#### DATA EXTRACTS
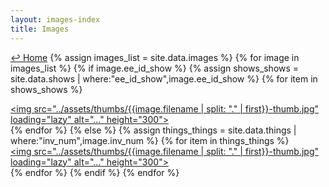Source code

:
 ```yaml
---
layout: images-index
title: Images
---
```

<a href="../">↩ Home</a> 
{% assign images_list = site.data.images %}
{% for image in images_list %}
{% if image.ee_id_show %}
{% assign shows_shows = site.data.shows | where:"ee_id_show",image.ee_id_show %}
{% for item in shows_shows %}<div class="thumbs"><a href="../shows/{{ item.url }}"><img src="../assets/thumbs/{{image.filename | split: "." | first}}-thumb.jpg" loading="lazy" alt="…" height="300"></a></div>{% endfor %}
{% else %}
{% assign things_things = site.data.things | where:"inv_num",image.inv_num %}
{% for item in things_things %}<div class="thumbs"><a href="../things-i-made/{{ item.url }}"><img src="../assets/thumbs/{{image.filename | split: "." | first}}-thumb.jpg" loading="lazy" alt="…" height="300"></a></div>{% endfor %}
{% endif %}
{% endfor %}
########
» PROBLEM STATEMENT: Retype exactly, and only, the lines from the line holding "for image in" through the last line of the data; both of those lines count.

» RESPONSE BOX:
{% for image in images_list %}
{% if image.ee_id_show %}
{% assign shows_shows = site.data.shows | where:"ee_id_show",image.ee_id_show %}
{% for item in shows_shows %}<div class="thumbs"><a href="../shows/{{ item.url }}"><img src="../assets/thumbs/{{image.filename | split: "." | first}}-thumb.jpg" loading="lazy" alt="…" height="300"></a></div>{% endfor %}
{% else %}
{% assign things_things = site.data.things | where:"inv_num",image.inv_num %}
{% for item in things_things %}<div class="thumbs"><a href="../things-i-made/{{ item.url }}"><img src="../assets/thumbs/{{image.filename | split: "." | first}}-thumb.jpg" loading="lazy" alt="…" height="300"></a></div>{% endfor %}
{% endif %}
{% endfor %}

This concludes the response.